Extracted records:
Segment Open

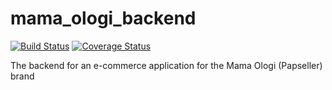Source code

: # mama_ologi_backend
[![Build Status](https://travis-ci.org/Qausim/mama-ologi-backend.svg?branch=develop)](https://travis-ci.org/Qausim/mama-ologi-backend) [![Coverage Status](https://coveralls.io/repos/github/Qausim/mama-ologi-backend/badge.svg)](https://coveralls.io/github/Qausim/mama-ologi-backend)

The backend for an e-commerce application for the Mama Ologi (Papseller) brand
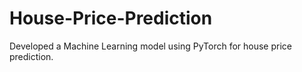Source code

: # House-Price-Prediction
Developed a Machine Learning model using PyTorch for house price prediction.
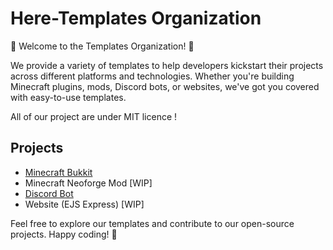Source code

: # Here-Templates Organization

🌟 Welcome to the Templates Organization! 🌟

We provide a variety of templates to help developers kickstart their projects across different platforms and technologies. Whether you're building Minecraft plugins, mods, Discord bots, or websites, we've got you covered with easy-to-use templates.

All of our project are under MIT licence !

## Projects

- [Minecraft Bukkit](https://github.com/here-template/Minecraft-Bukkit)
- Minecraft Neoforge Mod [WIP]
- [Discord Bot](https://github.com/here-template/Bot-Discord)
- Website (EJS Express) [WIP]

Feel free to explore our templates and contribute to our open-source projects. Happy coding! 🚀
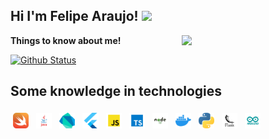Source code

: <h2>Hi I'm Felipe Araujo! <img src="https://media.giphy.com/media/h408T6Y5GfmXBKW62l/giphy.gif" width="50"></h2>
<img align='right' src="https://media.giphy.com/media/M9gbBd9nbDrOTu1Mqx/giphy.gif" width="230">

<summary><b>Things to know about me!</b> </summary>


[![Github Status](https://github-readme-stats.vercel.app/api?username=FelipeCostaAraujo&show_icons=true&title_color=fff&icon_color=79ff97&text_color=9f9f9f&bg_color=151515)](https://github.com/FelipeCostaAraujo/FelipeCostaAraujo)

## Some knowledge in technologies

<div>
<img alt="swift" src=".github/Swift.png" width="5%" style="vertical-align:top; margin:4px">
<img alt="java" src=".github/Java.jpg" width="5%" style="vertical-align:top; margin:4px">
<img alt="dart" src=".github/Dart.svg" width="5%" style="vertical-align:top; margin:4px">
<img alt="flutter" src=".github/Flutter.svg" width="5%" style="vertical-align:top; margin:4px">

<img alt="javascript" src=".github/JavaScript.svg" width="5%" style="vertical-align:top; margin:4px">
<img alt="typescript" src=".github/Typescript.svg" width="5%" style="vertical-align:top; margin:4px">
<img alt="node" src=".github/Node-JS.jpg" width="5%" style="vertical-align:top; margin:4px">
<img alt="docker" src=".github/Docker.svg" width="5%" style="vertical-align:top; margin:4px">

<img alt="python" src=".github/Python.svg" width="5%" style="vertical-align:top; margin:4px">
<img alt="flask" src=".github/Flask.jpg" width="5%" style="vertical-align:top; margin:4px;">

<img alt="arduino" src=".github/Arduino.jpg" width="5%" style="vertical-align:top; margin:4px;">
</div>


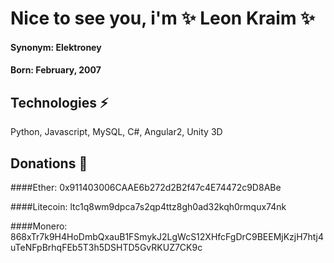 # Nice to see you, i'm ✨ Leon Kraim ✨
#### Synonym: Elektroney  
  
    
#### Born: February, 2007

 
  
   
    
     
      
       
## Technologies ⚡
Python, Javascript, MySQL, C#, Angular2, Unity 3D 

## Donations 🤲

####Ether:
0x911403006CAAE6b272d2B2f47c4E74472c9D8ABe

####Litecoin:
ltc1q8wm9dpca7s2qp4ttz8gh0ad32kqh0rmqux74nk

####Monero:
868xTr7k9H4HoDmbQxauB1FSmykJ2LgWcS12XHfcFgDrC9BEEMjKzjH7htj4uTeNFpBrhqFEb5T3h5DSHTD5GvRKUZ7CK9c
<!--
**Elektroney/Elektroney** is a ✨ _special_ ✨ repository because its `README.md` (this file) appears on your GitHub profile.

Here are some ideas to get you started:

- 🔭 I’m currently working on ...
- 🌱 I’m currently learning ...
- 👯 I’m looking to collaborate on ...
- 🤔 I’m looking for help with ...
- 💬 Ask me about ...
- 📫 How to reach me: ...
- 😄 Pronouns: ...
- ⚡ Fun fact: ...
-->
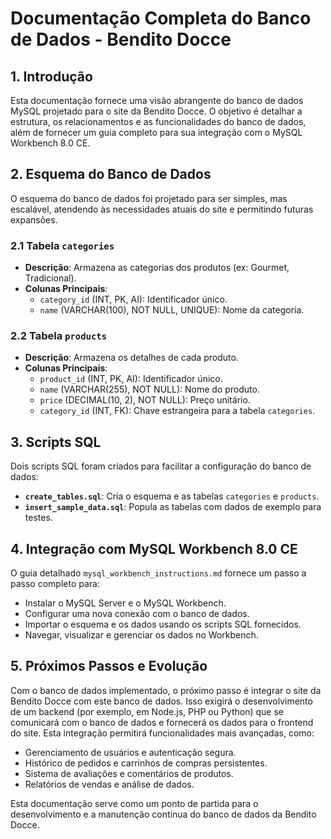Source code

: # Documentação Completa do Banco de Dados - Bendito Docce

## 1. Introdução

Esta documentação fornece uma visão abrangente do banco de dados MySQL projetado para o site da Bendito Docce. O objetivo é detalhar a estrutura, os relacionamentos e as funcionalidades do banco de dados, além de fornecer um guia completo para sua integração com o MySQL Workbench 8.0 CE.

## 2. Esquema do Banco de Dados

O esquema do banco de dados foi projetado para ser simples, mas escalável, atendendo às necessidades atuais do site e permitindo futuras expansões.

### 2.1 Tabela `categories`

- **Descrição**: Armazena as categorias dos produtos (ex: Gourmet, Tradicional).
- **Colunas Principais**:
  - `category_id` (INT, PK, AI): Identificador único.
  - `name` (VARCHAR(100), NOT NULL, UNIQUE): Nome da categoria.

### 2.2 Tabela `products`

- **Descrição**: Armazena os detalhes de cada produto.
- **Colunas Principais**:
  - `product_id` (INT, PK, AI): Identificador único.
  - `name` (VARCHAR(255), NOT NULL): Nome do produto.
  - `price` (DECIMAL(10, 2), NOT NULL): Preço unitário.
  - `category_id` (INT, FK): Chave estrangeira para a tabela `categories`.

## 3. Scripts SQL

Dois scripts SQL foram criados para facilitar a configuração do banco de dados:

- **`create_tables.sql`**: Cria o esquema e as tabelas `categories` e `products`.
- **`insert_sample_data.sql`**: Popula as tabelas com dados de exemplo para testes.

## 4. Integração com MySQL Workbench 8.0 CE

O guia detalhado `mysql_workbench_instructions.md` fornece um passo a passo completo para:

- Instalar o MySQL Server e o MySQL Workbench.
- Configurar uma nova conexão com o banco de dados.
- Importar o esquema e os dados usando os scripts SQL fornecidos.
- Navegar, visualizar e gerenciar os dados no Workbench.

## 5. Próximos Passos e Evolução

Com o banco de dados implementado, o próximo passo é integrar o site da Bendito Docce com este banco de dados. Isso exigirá o desenvolvimento de um backend (por exemplo, em Node.js, PHP ou Python) que se comunicará com o banco de dados e fornecerá os dados para o frontend do site. Esta integração permitirá funcionalidades mais avançadas, como:

- Gerenciamento de usuários e autenticação segura.
- Histórico de pedidos e carrinhos de compras persistentes.
- Sistema de avaliações e comentários de produtos.
- Relatórios de vendas e análise de dados.

Esta documentação serve como um ponto de partida para o desenvolvimento e a manutenção contínua do banco de dados da Bendito Docce.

Segment Closed

EXERCISE ->
Look back at the data above, then output exactly the lines from the line holding "# Here-Templates Organization" up to and including the line holding "<summary><b>Things to know". Leave out the pictures.

RESPONSE ->
: # Here-Templates Organization

🌟 Welcome to the Templates Organization! 🌟

We provide a variety of templates to help developers kickstart their projects across different platforms and technologies. Whether you're building Minecraft plugins, mods, Discord bots, or websites, we've got you covered with easy-to-use templates.

All of our project are under MIT licence !

## Projects

- [Minecraft Bukkit](https://github.com/here-template/Minecraft-Bukkit)
- Minecraft Neoforge Mod [WIP]
- [Discord Bot](https://github.com/here-template/Bot-Discord)
- Website (EJS Express) [WIP]

Feel free to explore our templates and contribute to our open-source projects. Happy coding! 🚀
Source code

: <h2>Hi I'm Felipe Araujo! <img src="https://media.giphy.com/media/h408T6Y5GfmXBKW62l/giphy.gif" width="50"></h2>
<img align='right' src="https://media.giphy.com/media/M9gbBd9nbDrOTu1Mqx/giphy.gif" width="230">

<summary><b>Things to know about me!</b> </summary>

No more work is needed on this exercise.